Exercise inputs:
..........

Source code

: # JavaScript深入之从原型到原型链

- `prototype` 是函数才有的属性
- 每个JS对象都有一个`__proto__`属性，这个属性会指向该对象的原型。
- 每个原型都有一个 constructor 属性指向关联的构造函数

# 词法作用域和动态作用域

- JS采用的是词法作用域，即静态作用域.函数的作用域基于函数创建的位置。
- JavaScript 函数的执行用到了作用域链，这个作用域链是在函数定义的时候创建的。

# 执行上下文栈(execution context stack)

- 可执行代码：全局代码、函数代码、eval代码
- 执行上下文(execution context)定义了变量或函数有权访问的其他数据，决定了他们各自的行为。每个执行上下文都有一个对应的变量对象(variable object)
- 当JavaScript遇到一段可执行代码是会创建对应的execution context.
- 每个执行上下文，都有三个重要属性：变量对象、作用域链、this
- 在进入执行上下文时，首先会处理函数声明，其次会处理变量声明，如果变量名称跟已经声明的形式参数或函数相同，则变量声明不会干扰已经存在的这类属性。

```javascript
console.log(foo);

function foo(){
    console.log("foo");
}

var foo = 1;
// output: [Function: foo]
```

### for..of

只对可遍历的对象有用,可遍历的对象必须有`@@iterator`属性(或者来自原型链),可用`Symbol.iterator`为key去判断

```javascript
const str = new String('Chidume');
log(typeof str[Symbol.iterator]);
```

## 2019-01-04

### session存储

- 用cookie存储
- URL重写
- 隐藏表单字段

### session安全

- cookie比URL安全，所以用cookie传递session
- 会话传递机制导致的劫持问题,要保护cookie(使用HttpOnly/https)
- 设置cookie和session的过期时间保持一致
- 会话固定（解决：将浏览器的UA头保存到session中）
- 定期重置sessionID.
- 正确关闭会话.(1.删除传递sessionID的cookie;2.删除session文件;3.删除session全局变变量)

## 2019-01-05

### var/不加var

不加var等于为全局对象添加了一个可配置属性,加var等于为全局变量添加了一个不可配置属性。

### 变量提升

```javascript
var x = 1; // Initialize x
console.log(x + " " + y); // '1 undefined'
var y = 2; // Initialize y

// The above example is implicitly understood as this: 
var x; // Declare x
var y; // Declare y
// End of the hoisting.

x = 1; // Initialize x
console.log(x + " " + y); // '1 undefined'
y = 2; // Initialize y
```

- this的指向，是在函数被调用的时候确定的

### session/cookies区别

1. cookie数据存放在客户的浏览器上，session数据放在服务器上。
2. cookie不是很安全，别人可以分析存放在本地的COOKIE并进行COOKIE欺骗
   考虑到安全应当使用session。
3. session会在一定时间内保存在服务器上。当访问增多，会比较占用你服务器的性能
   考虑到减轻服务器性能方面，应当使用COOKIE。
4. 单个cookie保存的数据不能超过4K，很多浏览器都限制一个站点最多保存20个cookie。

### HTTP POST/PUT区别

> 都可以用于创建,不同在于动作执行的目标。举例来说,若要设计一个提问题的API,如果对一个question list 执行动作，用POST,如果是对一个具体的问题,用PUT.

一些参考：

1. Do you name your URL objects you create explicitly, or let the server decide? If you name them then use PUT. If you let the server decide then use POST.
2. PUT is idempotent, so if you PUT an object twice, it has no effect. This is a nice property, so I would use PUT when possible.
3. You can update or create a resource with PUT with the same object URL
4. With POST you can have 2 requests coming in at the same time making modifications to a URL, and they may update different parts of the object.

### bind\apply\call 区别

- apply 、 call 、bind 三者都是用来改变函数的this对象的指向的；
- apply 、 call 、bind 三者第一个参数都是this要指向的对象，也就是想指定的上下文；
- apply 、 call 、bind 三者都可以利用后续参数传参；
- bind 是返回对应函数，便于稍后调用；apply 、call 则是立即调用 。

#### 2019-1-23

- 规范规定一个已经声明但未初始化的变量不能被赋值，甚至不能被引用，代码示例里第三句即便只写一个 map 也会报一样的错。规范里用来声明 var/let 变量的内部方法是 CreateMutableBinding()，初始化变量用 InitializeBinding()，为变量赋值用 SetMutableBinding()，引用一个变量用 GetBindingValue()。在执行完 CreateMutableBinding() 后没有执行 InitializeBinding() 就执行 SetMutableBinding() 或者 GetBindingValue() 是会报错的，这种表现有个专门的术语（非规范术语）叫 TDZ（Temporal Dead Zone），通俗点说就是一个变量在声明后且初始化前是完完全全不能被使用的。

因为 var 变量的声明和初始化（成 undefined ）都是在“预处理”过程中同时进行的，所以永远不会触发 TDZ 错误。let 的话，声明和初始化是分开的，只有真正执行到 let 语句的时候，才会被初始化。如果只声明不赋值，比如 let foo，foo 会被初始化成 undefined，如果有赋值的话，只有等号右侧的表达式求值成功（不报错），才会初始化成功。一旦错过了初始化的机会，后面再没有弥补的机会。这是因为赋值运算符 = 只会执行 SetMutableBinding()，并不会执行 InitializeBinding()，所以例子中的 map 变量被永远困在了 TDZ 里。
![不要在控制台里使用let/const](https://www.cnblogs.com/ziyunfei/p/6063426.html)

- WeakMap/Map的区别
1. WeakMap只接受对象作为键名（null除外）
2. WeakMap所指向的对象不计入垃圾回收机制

..........

Assignment: Return each entry without altering a single word.

Output of the task:
Source code

: # JavaScript深入之从原型到原型链

- `prototype` 是函数才有的属性
- 每个JS对象都有一个`__proto__`属性，这个属性会指向该对象的原型。
- 每个原型都有一个 constructor 属性指向关联的构造函数

# 词法作用域和动态作用域

- JS采用的是词法作用域，即静态作用域.函数的作用域基于函数创建的位置。
- JavaScript 函数的执行用到了作用域链，这个作用域链是在函数定义的时候创建的。

# 执行上下文栈(execution context stack)

- 可执行代码：全局代码、函数代码、eval代码
- 执行上下文(execution context)定义了变量或函数有权访问的其他数据，决定了他们各自的行为。每个执行上下文都有一个对应的变量对象(variable object)
- 当JavaScript遇到一段可执行代码是会创建对应的execution context.
- 每个执行上下文，都有三个重要属性：变量对象、作用域链、this
- 在进入执行上下文时，首先会处理函数声明，其次会处理变量声明，如果变量名称跟已经声明的形式参数或函数相同，则变量声明不会干扰已经存在的这类属性。

```javascript
console.log(foo);

function foo(){
    console.log("foo");
}

var foo = 1;
// output: [Function: foo]
```

### for..of

只对可遍历的对象有用,可遍历的对象必须有`@@iterator`属性(或者来自原型链),可用`Symbol.iterator`为key去判断

```javascript
const str = new String('Chidume');
log(typeof str[Symbol.iterator]);
```

## 2019-01-04

### session存储

- 用cookie存储
- URL重写
- 隐藏表单字段

### session安全

- cookie比URL安全，所以用cookie传递session
- 会话传递机制导致的劫持问题,要保护cookie(使用HttpOnly/https)
- 设置cookie和session的过期时间保持一致
- 会话固定（解决：将浏览器的UA头保存到session中）
- 定期重置sessionID.
- 正确关闭会话.(1.删除传递sessionID的cookie;2.删除session文件;3.删除session全局变变量)

## 2019-01-05

### var/不加var

不加var等于为全局对象添加了一个可配置属性,加var等于为全局变量添加了一个不可配置属性。

### 变量提升

```javascript
var x = 1; // Initialize x
console.log(x + " " + y); // '1 undefined'
var y = 2; // Initialize y

// The above example is implicitly understood as this: 
var x; // Declare x
var y; // Declare y
// End of the hoisting.

x = 1; // Initialize x
console.log(x + " " + y); // '1 undefined'
y = 2; // Initialize y
```

- this的指向，是在函数被调用的时候确定的

### session/cookies区别

1. cookie数据存放在客户的浏览器上，session数据放在服务器上。
2. cookie不是很安全，别人可以分析存放在本地的COOKIE并进行COOKIE欺骗
   考虑到安全应当使用session。
3. session会在一定时间内保存在服务器上。当访问增多，会比较占用你服务器的性能
   考虑到减轻服务器性能方面，应当使用COOKIE。
4. 单个cookie保存的数据不能超过4K，很多浏览器都限制一个站点最多保存20个cookie。

### HTTP POST/PUT区别

> 都可以用于创建,不同在于动作执行的目标。举例来说,若要设计一个提问题的API,如果对一个question list 执行动作，用POST,如果是对一个具体的问题,用PUT.

一些参考：

1. Do you name your URL objects you create explicitly, or let the server decide? If you name them then use PUT. If you let the server decide then use POST.
2. PUT is idempotent, so if you PUT an object twice, it has no effect. This is a nice property, so I would use PUT when possible.
3. You can update or create a resource with PUT with the same object URL
4. With POST you can have 2 requests coming in at the same time making modifications to a URL, and they may update different parts of the object.

### bind\apply\call 区别

- apply 、 call 、bind 三者都是用来改变函数的this对象的指向的；
- apply 、 call 、bind 三者第一个参数都是this要指向的对象，也就是想指定的上下文；
- apply 、 call 、bind 三者都可以利用后续参数传参；
- bind 是返回对应函数，便于稍后调用；apply 、call 则是立即调用 。

#### 2019-1-23

- 规范规定一个已经声明但未初始化的变量不能被赋值，甚至不能被引用，代码示例里第三句即便只写一个 map 也会报一样的错。规范里用来声明 var/let 变量的内部方法是 CreateMutableBinding()，初始化变量用 InitializeBinding()，为变量赋值用 SetMutableBinding()，引用一个变量用 GetBindingValue()。在执行完 CreateMutableBinding() 后没有执行 InitializeBinding() 就执行 SetMutableBinding() 或者 GetBindingValue() 是会报错的，这种表现有个专门的术语（非规范术语）叫 TDZ（Temporal Dead Zone），通俗点说就是一个变量在声明后且初始化前是完完全全不能被使用的。

因为 var 变量的声明和初始化（成 undefined ）都是在“预处理”过程中同时进行的，所以永远不会触发 TDZ 错误。let 的话，声明和初始化是分开的，只有真正执行到 let 语句的时候，才会被初始化。如果只声明不赋值，比如 let foo，foo 会被初始化成 undefined，如果有赋值的话，只有等号右侧的表达式求值成功（不报错），才会初始化成功。一旦错过了初始化的机会，后面再没有弥补的机会。这是因为赋值运算符 = 只会执行 SetMutableBinding()，并不会执行 InitializeBinding()，所以例子中的 map 变量被永远困在了 TDZ 里。
![不要在控制台里使用let/const](https://www.cnblogs.com/ziyunfei/p/6063426.html)

- WeakMap/Map的区别
1. WeakMap只接受对象作为键名（null除外）
2. WeakMap所指向的对象不计入垃圾回收机制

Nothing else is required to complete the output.